Peripheral vasodilation and effective circulatory blood volume are significantly decreased in patients with liver cirrhosis complicated with esophageal-gastric fundus variceal bleeding. This condition results in insufficient perfusion of important organs and tissues and activation of the endogenous vasoconstriction system. In addition, it results in increased release of antidiuretic hormone and decreases in the glomerular filtration rate and renal artery vasoconstriction, leading to HRS. Esophageal-gastric variceal bleeding can reduce the effective blood volume, activate the renin-angiotensin-aldosterone system, significantly reduce renal blood flow, increase sodium storage, reduce the glomerular filtration rate, and aggravate renal damage, which is also an important reason for the occurrence of HRS.

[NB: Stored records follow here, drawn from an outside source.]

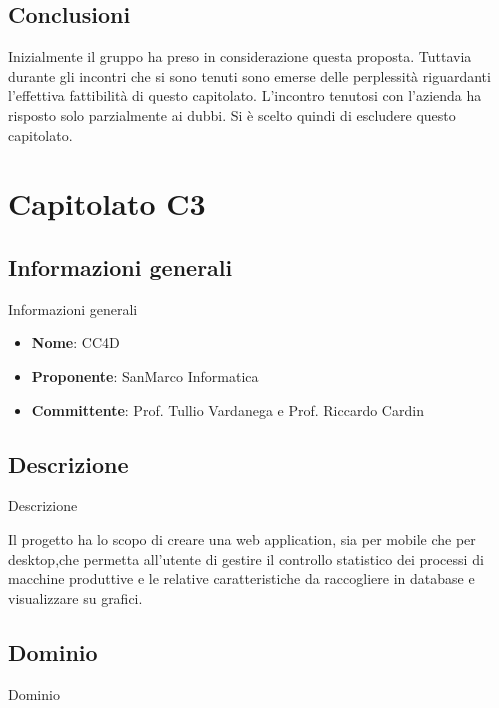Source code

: \documentclass[11pt]{article}
\begin{document}
    \subsection{Conclusioni}
    
    Inizialmente il gruppo ha preso in considerazione questa proposta. Tuttavia durante gli incontri che si sono tenuti sono emerse delle perplessità riguardanti l’effettiva fattibilità di questo capitolato. L’incontro tenutosi con l’azienda ha risposto solo parzialmente ai dubbi. Si è scelto quindi di escludere questo capitolato.
    
    
    
    
    
    
    
    
    
    
    
    
    
    
    
    
    
    
    
    
    
\section{Capitolato C3}
    \subsection{Informazioni generali} Informazioni generali
    \begin{itemize}
        \item \textbf{Nome}: CC4D
        \item \textbf{Proponente}: SanMarco Informatica
        \item \textbf{Committente}: Prof. Tullio Vardanega e Prof. Riccardo Cardin
    \end{itemize}
    \subsection{Descrizione} Descrizione
    
    Il progetto ha lo scopo di creare una web application, sia per mobile che per desktop,che
    permetta all’utente di gestire il controllo statistico dei processi di macchine produttive e 
    le relative caratteristiche da raccogliere in database e visualizzare su grafici.
    
    \subsection{Dominio} Dominio
\end{document}

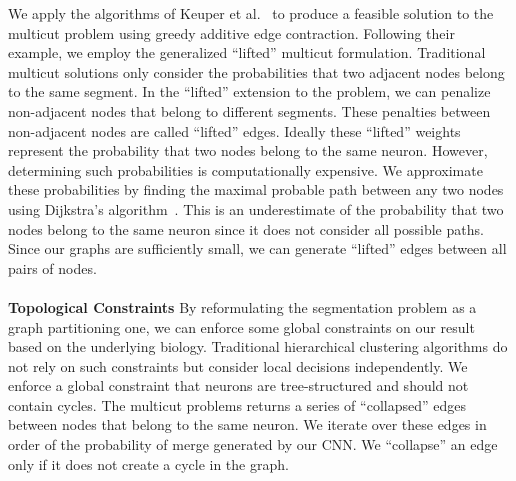 We apply the algorithms of Keuper et al.~\cite{keuper2015efficient} to produce a feasible solution to the multicut problem using greedy additive edge contraction.
Following their example, we employ the generalized ``lifted'' multicut formulation.
Traditional multicut solutions only consider the probabilities that two adjacent nodes belong to the same segment. 
In the ``lifted'' extension to the problem, we can penalize non-adjacent nodes that belong to different segments. 
These penalties between non-adjacent nodes are called ``lifted'' edges. 
Ideally these ``lifted'' weights represent the probability that two nodes belong to the same neuron.
However, determining such probabilities is computationally expensive.
We approximate these probabilities by finding the maximal probable path between any two nodes using Dijkstra's algorithm~\cite{keuper2015efficient}.
This is an underestimate of the probability that two nodes belong to the same neuron since it does not consider all possible paths.
Since our graphs are sufficiently small, we can generate ``lifted'' edges between all pairs of nodes. 
\\~\\
\noindent\textbf{Topological Constraints}
By reformulating the segmentation problem as a graph partitioning one, we can enforce some global constraints on our result based on the underlying biology.
Traditional hierarchical clustering algorithms do not rely on such constraints but consider local decisions independently.
We enforce a global constraint that neurons are tree-structured and should not contain cycles. 
The multicut problems returns a series of ``collapsed'' edges between nodes that belong to the same neuron.
We iterate over these edges in order of the probability of merge generated by our CNN. 
We ``collapse'' an edge only if it does not create a cycle in the graph.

The occurrence of HRS is multifactorial. In addition, the mechanism in patients with liver cirrhosis complicated with esophageal-gastric variceal bleeding is more complicated. There are few reports of the effects of somatostatin and propranolol on the incidence of HRS in patients with liver cirrhosis complicated with esophageal-gastric varices at present. This study explored the therapeutic effect of NSBBs combined with somatostatin. However, a limitation is that the number of cases included is insufficient, and the experimental results have not been fully ascertained based on the uniqueness of this case. Therefore, further confirmatory studies are required.

5. Conclusion

Generally, NSBBs combined with somatostatin are more effective in the treatment of liver cirrhosis complicated with esophageal-gastric variceal bleeding than somatostatin alone. NSBBs may have a significant effect on the hemodynamic parameters of patients. However, the relationship between HRS and somatostatin is not confirmed in this study.